4 Value-Enabling AI COE Imperatives
  • Evolve the AI COE Mission: The mandate of the AI COE must shift from a narrow technology-centric focus to a comprehensive value enablement approach. This is especially important when organizations are moving from experimentation to stabilization. The evolution should prioritize business enablement, strategic alignment and measurable value realization.
  • Establish Structural Clarity: It is critical to clearly differentiate the COE’s identity, and its relationship with AI communities of practices (CoPs), AI platforms and labs, enterprise IT and the data team. This structural clarity ensures the COE’s unique role in driving enterprisewide AI adoption and value creation.
  • Implement Actionable, Adaptive Governance: Effective AI COEs require robust governance frameworks that extend beyond technical oversight to encompass risk management, compliance, ethics and accountability. Establishing cross-functional decision-making bodies, such as an AI council comprising finance, HR, legal and procurement, is essential for securing executive sponsorship and enhancing organizational accountability.
  • Build and Promote AI Capabilities and Literacy: The AI COE must actively foster AI capability development and promote tailored AI literacy for employees, managers and business leaders across the organization. Collaboration with HR and business leaders is vital for connecting the goals of learning programs with the earnings aligned with strategic business outcomes.

Why This Is Important


AI COEs have been established by many organizations to centralize technical expertise and accelerate AI adoption.

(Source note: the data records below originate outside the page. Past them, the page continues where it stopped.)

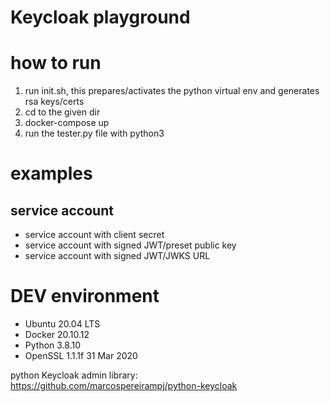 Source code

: # Keycloak playground

# how to run
1. run init.sh, this prepares/activates the python virtual env and generates rsa keys/certs
2. cd to the given dir
3. docker-compose up
4. run the tester.py file with python3

# examples
## service account
- service account with client secret
- service account with signed JWT/preset public key
- service account with signed JWT/JWKS URL

# DEV environment
- Ubuntu 20.04 LTS
- Docker 20.10.12
- Python 3.8.10
- OpenSSL 1.1.1f  31 Mar 2020


python Keycloak admin library:
https://github.com/marcospereirampj/python-keycloak
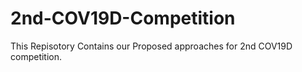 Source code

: # 2nd-COV19D-Competition

This Repisotory Contains our Proposed approaches for 2nd COV19D competition.
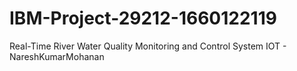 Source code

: # IBM-Project-29212-1660122119
Real-Time River Water Quality Monitoring and Control System
IOT - NareshKumarMohanan
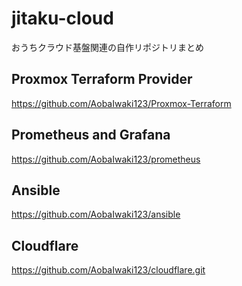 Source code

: # jitaku-cloud
おうちクラウド基盤関連の自作リポジトリまとめ

## Proxmox Terraform Provider

https://github.com/AobaIwaki123/Proxmox-Terraform

## Prometheus and Grafana

https://github.com/AobaIwaki123/prometheus

## Ansible

https://github.com/AobaIwaki123/ansible

## Cloudflare

https://github.com/AobaIwaki123/cloudflare.git
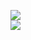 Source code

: [![](https://img.shields.io/badge/Made%20With-Github%20Spray-lightgrey.svg?style=for-the-badge&logo=github)](https://github.com/Annihil/github-spray#13770)  
[![](https://i.imgur.com/2DrTn0Z.gif)](https://github.com/Annihil/github-spray) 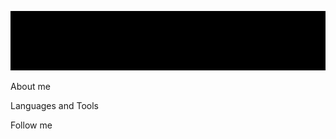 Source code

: ![Header](https://github.com/andrewmilkevych/andrewmilkevych/blob/main/Assets/header.gif)

About me

Languages and Tools

Follow me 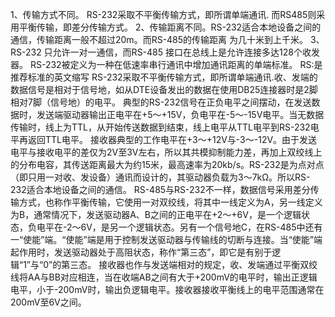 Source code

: 1、传输方式不同。 RS-232采取不平衡传输方式，即所谓单端通讯. 而RS485则采用平衡传输，即差分传输方式。
2、传输距离不同。RS-232适合本地设备之间的通信，传输距离一般不超过20m。而RS-485的传输距离
为几十米到上千米。
3、RS-232 只允许一对一通信，而RS-485 接口在总线上是允许连接多达128个收发器。
RS-232被定义为一种在低速率串行通讯中增加通讯距离的单端标准。
RS:是推荐标准的英文缩写
RS-232采取不平衡传输方式，即所谓单端通讯.收、发端的数据信号是相对于信号地，如从DTE设备发出的数据在使用DB25连接器时是2脚相对7脚（信号地）的电平。
典型的RS-232信号在正负电平之间摆动，在发送数据时，发送端驱动器输出正电平在+5～+15V，负电平在-5～-15V电平。当无数据传输时，线上为TTL，从开始传送数据到结束，线上电平从TTL电平到RS-232电平再返回TTL电平。
接收器典型的工作电平在+3～+12V与-3～-12V。由于发送电平与接收电平的差仅为2V至3V左右，所以其共模抑制能力差，再加上双绞线上的分布电容，其传送距离最大为约15米，最高速率为20kb/s。RS-232是为点对点（即只用一对收、发设备）通讯而设计的，其驱动器负载为3～7kΩ。所以RS-232适合本地设备之间的通信。
RS-485与RS-232不一样，数据信号采用差分传输方式，也称作平衡传输，它使用一对双绞线，将其中一线定义为A，另一线定义为B，通常情况下，发送驱动器A、B之间的正电平在+2～+6V，是一个逻辑状态，负电平在-2～6V，是另一个逻辑状态。另有一个信号地C，在RS-485中还有一“使能”端。“使能”端是用于控制发送驱动器与传输线的切断与连接。当“使能”端起作用时，发送驱动器处于高阻状态，称作“第三态”，即它是有别于逻辑“1”与“0”的第三态。 接收器也作与发送端相对的规定，收、发端通过平衡双绞线将AA与BB对应相连，当在收端AB之间有大于+200mV的电平时，输出正逻辑电平，小于-200mV时，输出负逻辑电平。接收器接收平衡线上的电平范围通常在200mV至6V之间。
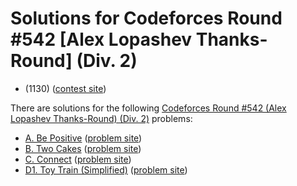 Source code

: # Solutions for Codeforces Round #542 [Alex Lopashev Thanks-Round] (Div. 2)

* (1130) ([contest site](https://codeforces.com/contest/1130))

There are solutions for the following [Codeforces Round #542 (Alex Lopashev Thanks-Round) (Div. 2)](https://codeforces.com/contest/1130) problems:

- [A. Be Positive](a.cc)
  ([problem site](https://codeforces.com/contest/1130/problem/A))
- [B. Two Cakes](b.cc)
  ([problem site](https://codeforces.com/contest/1130/problem/B))
- [C. Connect](c.cc)
  ([problem site](https://codeforces.com/contest/1130/problem/C))
- [D1. Toy Train (Simplified)](d1.cc)
  ([problem site](https://codeforces.com/contest/1130/problem/D1))
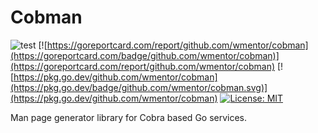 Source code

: # Cobman

![test](https://github.com/wmentor/cobman/workflows/test/badge.svg)
[![https://goreportcard.com/report/github.com/wmentor/cobman](https://goreportcard.com/badge/github.com/wmentor/cobman)](https://goreportcard.com/report/github.com/wmentor/cobman)
[![https://pkg.go.dev/github.com/wmentor/cobman](https://pkg.go.dev/badge/github.com/wmentor/cobman.svg)](https://pkg.go.dev/github.com/wmentor/cobman)
[![License: MIT](https://img.shields.io/badge/License-MIT-yellow.svg)](https://opensource.org/licenses/MIT)

Man page generator library for Cobra based Go services.

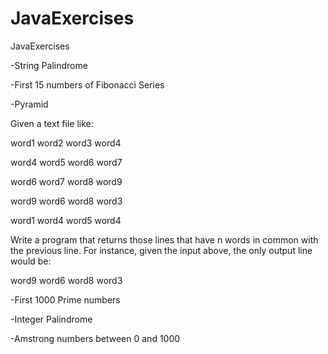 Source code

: # JavaExercises
JavaExercises

-String Palindrome

-First 15 numbers of Fibonacci Series

-Pyramid


Given a text file like:

word1 word2 word3 word4

word4 word5 word6 word7

word6 word7 word8 word9

word9 word6 word8 word3

word1 word4 word5 word4

Write a program that returns those lines that have n words in common with the previous line. For instance, given the input above, the only output line would be:

word9 word6 word8 word3

-First 1000 Prime numbers

-Integer Palindrome

-Amstrong numbers between 0 and 1000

Initially, they can serve this purpose, but as AI initiatives scale, organizations face new challenges that technical teams alone cannot solve — such as stakeholder alignment, governance and measurable business value realization across different business units. Further, structural ambiguities regarding the COE’s identity, leadership and stakeholder engagement can hinder its effectiveness. Transforming the AI COE with the above four strategic imperatives will ensure that AI initiatives deliver enterprisewide value, align with business strategy and support long-term growth or mission success.

Actions and Cautions


Actions

Execute these four imperatives to ensure your AI COE delivers maximum business value:
  • Align AI Investments With the Business Strategy: Direct AI initiatives toward business priorities and measure success by relevant outcomes.
  • Clarify the AI COE’s Organizational Role: Define the COE’s unique function to orchestrate and complement existing AI teams, avoiding duplication.
  • Establish Responsible Governance and Stakeholder Engagement: Create inclusive structures for decision making and communication to ensure accountability and alignment.
  • Drive Continuous AI Literacy and Adoption: Promote broad understanding and support for AI across the enterprise.

Cautions

Avoid these common pitfalls to ensure your AI COE achieves maximum business impact:
  • Misalignment of AI and Business Strategy: Failing to closely link AI efforts with business objectives or senior leadership guidance reduces impact.
  • Overly Large, Undifferentiated COE: Consolidating all AI resources blurs the COE’s distinct value and diminishes strategic focus.
  • Narrow Technical Focus: Overemphasizing technical talent while neglecting business functions limits cross-functional collaboration and buy-in.
  • Solely Technical Performance Metrics: Focusing only on operational metrics undermines enterprisewide value by overlooking business impact and adoption.

How To Execute


The following imperatives and actions provide a practical framework for executing this transformation. This research is intended for organizations transitioning from the experimentation to the stabilization stage of AI maturity. For those at higher maturity levels, the role of the AI COE must be redefined to reflect more advanced enterprise capabilities and operating models. See A Strategic Guide to Maturing AI, How AI Maturity Should Shape AI Organizational Design and How to Design an AI Organization for more information.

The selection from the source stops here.